La funzione di monito verso il popolo che dovrebbe avere il carcere invece, si basa un meccanismo che apparentemente sembra liscio come l’olio : vedendo che alla violazione della legge ne consegue una pena che provoca sofferenza, il cittadino evita di compiere il reato così da non subirne le conseguenze. Un ragionamento molto semplice in linea teorica, ma che tuttavia trova difficoltà a essere applicata nella pratica. Sebbene sia difficile individuare dei motivi comuni a tutti i cittadini che scelgono di infrangere la legge, dato che ogni caso ha ovviamente le sue specificità, possiamo ricondurli a due filoni principali. Il primo caso è quello di un crimine compiuto per un istinto momentaneo, come ad esempio il caso di un ragazzo che dopo l’ennesima volta in cui il padre picchia la madre, preso dalla disperazione, impugna un coltello e lo uccide.
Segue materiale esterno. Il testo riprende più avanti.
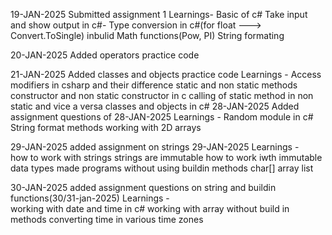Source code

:19-JAN-2025
Submitted assignment 1
Learnings-
	Basic of c#
	Take input and show output in c#-
	Type conversion in c#(for float ---> Convert.ToSingle)
	inbulid Math functions(Pow, PI)
	String formating 

20-JAN-2025
Added operators practice code 

21-JAN-2025
Added classes and objects practice code
Learnings -
	Access modifiers in csharp and their difference
	static and non static methods
	constructor and non static constructor in c
	calling of static method in non static and vice a versa
	classes and objects in c#
28-JAN-2025
Added assignment questions of 28-JAN-2025
Learnings  -
	Random module in c#
	String format
	methods
	working with 2D arrays
	
29-JAN-2025
added assignment on strings 29-JAN-2025
Learnings  -  
	how to work with strings
	strings are immutable
	how to work iwth immutable data types
	made programs without using buildin methods
	char[] array
	list<char>

30-JAN-2025
added assignment questions on string and buildin functions(30/31-jan-2025)
Learnings  -  
	working with date and time in c#
	working with array without build in methods
	converting time in various time zones
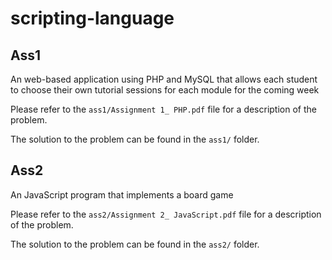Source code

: # scripting-language

## Ass1

An web-based application using PHP and MySQL that allows each student to choose their own tutorial sessions for each module for the coming week

Please refer to the `ass1/Assignment 1_ PHP.pdf` file for a description of the problem.

The solution to the problem can be found in the `ass1/` folder.

## Ass2

An JavaScript program that implements a board game

Please refer to the `ass2/Assignment 2_ JavaScript.pdf` file for a description of the problem.

The solution to the problem can be found in the `ass2/` folder.
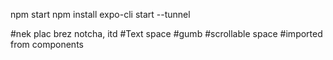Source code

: npm start
npm install
expo-cli start --tunnel



<KODA>
<SafeAreaView>   #nek plac brez notcha, itd
<Text>         #Text space
<TouchableOpacity> #gumb
<ScrollView showsVerticalScrollIndicator={false}>    #scrollable space
            </ScrollView>
<ScreenHeaderBtn>  #imported from components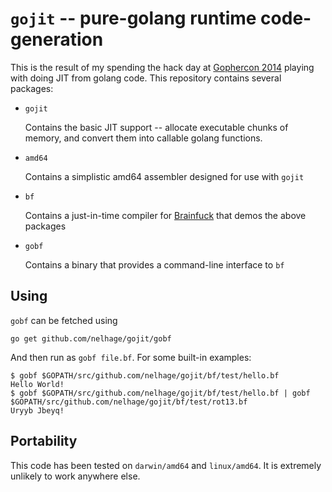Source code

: # `gojit` -- pure-golang runtime code-generation

This is the result of my spending the hack day at
[Gophercon 2014](http://gophercon.com) playing with doing JIT from
golang code. This repository contains several packages:

- `gojit`

   Contains the basic JIT support -- allocate executable chunks of
   memory, and convert them into callable golang functions.

- `amd64`

   Contains a simplistic amd64 assembler designed for use with `gojit`

- `bf`

   Contains a just-in-time compiler for
   [Brainfuck](http://esolangs.org/wiki/Brainfuck) that demos the
   above packages

- `gobf`

   Contains a binary that provides a command-line interface to `bf`


## Using

`gobf` can be fetched using

    go get github.com/nelhage/gojit/gobf

And then run as `gobf file.bf`. For some built-in examples:

    $ gobf $GOPATH/src/github.com/nelhage/gojit/bf/test/hello.bf
    Hello World!
    $ gobf $GOPATH/src/github.com/nelhage/gojit/bf/test/hello.bf | gobf $GOPATH/src/github.com/nelhage/gojit/bf/test/rot13.bf
    Uryyb Jbeyq!

## Portability

This code has been tested on `darwin/amd64` and `linux/amd64`. It is
extremely unlikely to work anywhere else.
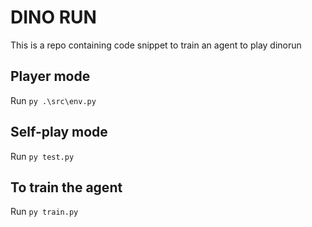 # DINO RUN

This is a repo containing code snippet to train an agent to play dinorun

## Player mode

Run `py .\src\env.py`

## Self-play mode

Run `py test.py`

## To train the agent

Run `py train.py`
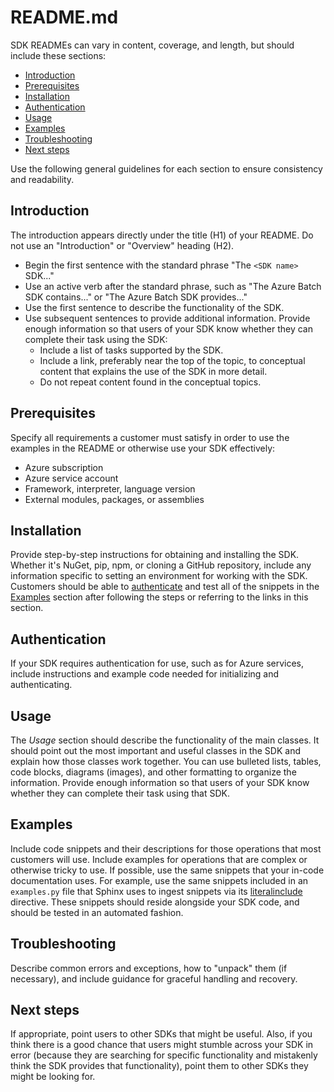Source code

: # README.md

SDK READMEs can vary in content, coverage, and length, but should include these sections:

* [Introduction](#introduction)
* [Prerequisites](#prerequisites)
* [Installation](#installation)
* [Authentication](#authentication)
* [Usage](#usage)
* [Examples](#examples)
* [Troubleshooting](#troubleshooting)
* [Next steps](#next-steps)

Use the following general guidelines for each section to ensure consistency and readability.

## Introduction

The introduction appears directly under the title (H1) of your README. Do not use an "Introduction" or "Overview" heading (H2).

* Begin the first sentence with the standard phrase "The `<SDK name>` SDK..."
* Use an active verb after the standard phrase, such as "The Azure Batch SDK contains..." or "The Azure Batch SDK provides..."
* Use the first sentence to describe the functionality of the SDK.
* Use subsequent sentences to provide additional information. Provide enough information so that users of your SDK know whether they can complete their task using the SDK:
  * Include a list of tasks supported by the SDK.
  * Include a link, preferably near the top of the topic, to conceptual content that explains the use of the SDK in more detail.
  * Do not repeat content found in the conceptual topics.

## Prerequisites

Specify all requirements a customer must satisfy in order to use the examples in the README or otherwise use your SDK effectively:

* Azure subscription
* Azure service account
* Framework, interpreter, language version
* External modules, packages, or assemblies

## Installation

Provide step-by-step instructions for obtaining and installing the SDK. Whether it's NuGet, pip, npm, or cloning a GitHub repository, include any information specific to setting an environment for working with the SDK. Customers should be able to [authenticate](#authentication) and test all of the snippets in the [Examples](#examples) section after following the steps or referring to the links in this section.

## Authentication

If your SDK requires authentication for use, such as for Azure services, include instructions and example code needed for initializing and authenticating.

## Usage

The *Usage* section should describe the functionality of the main classes. It should point out the most important and useful classes in the SDK and explain how those classes work together. You can use bulleted lists, tables, code blocks, diagrams (images), and other formatting to organize the information. Provide enough information so that users of your SDK know whether they can complete their task using that SDK.

## Examples

Include code snippets and their descriptions for those operations that most customers will use. Include examples for operations that are complex or otherwise tricky to use. If possible, use the same snippets that your in-code documentation uses. For example, use the same snippets included in an `examples.py` file that Sphinx uses to ingest snippets via its [literalinclude](https://www.sphinx-doc.org/en/1.5/markup/code.html?highlight=code%20examples#includes) directive. These snippets should reside alongside your SDK code, and should be tested in an automated fashion.

## Troubleshooting

Describe common errors and exceptions, how to "unpack" them (if necessary), and include guidance for graceful handling and recovery.

## Next steps

If appropriate, point users to other SDKs that might be useful. Also, if you think there is a good chance that users might stumble across your SDK in error (because they are searching for specific functionality and mistakenly think the SDK provides that functionality), point them to other SDKs they might be looking for.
Sicuramente il ragazzo non ha il tempo, mentre assiste all’ennesima scena di violenza, di pensare che forse quel gesto non sia proprio carino per la sua fedina penale, e che dovrà pagarne le conseguenze il resto della sua vita. Se invece pensiamo ad un gesto premeditato, in realtà il ragionamento più logico per la mente umana è un semplice calcolo delle probabilità : “ Mi conviene di più passare con il rosso e prendere una multa, oppure arrivare per l’ennesima volta in ritardo e perdere il posto?”, oppure in condizioni più estreme “Mi conviene di più commettere questa rapina e finire in carcere o rischiare di non arrivare a fine mese e far finire per strada la mia famiglia?” Ecco, in situazioni del genere il rischio della pena rimane in secondo piano.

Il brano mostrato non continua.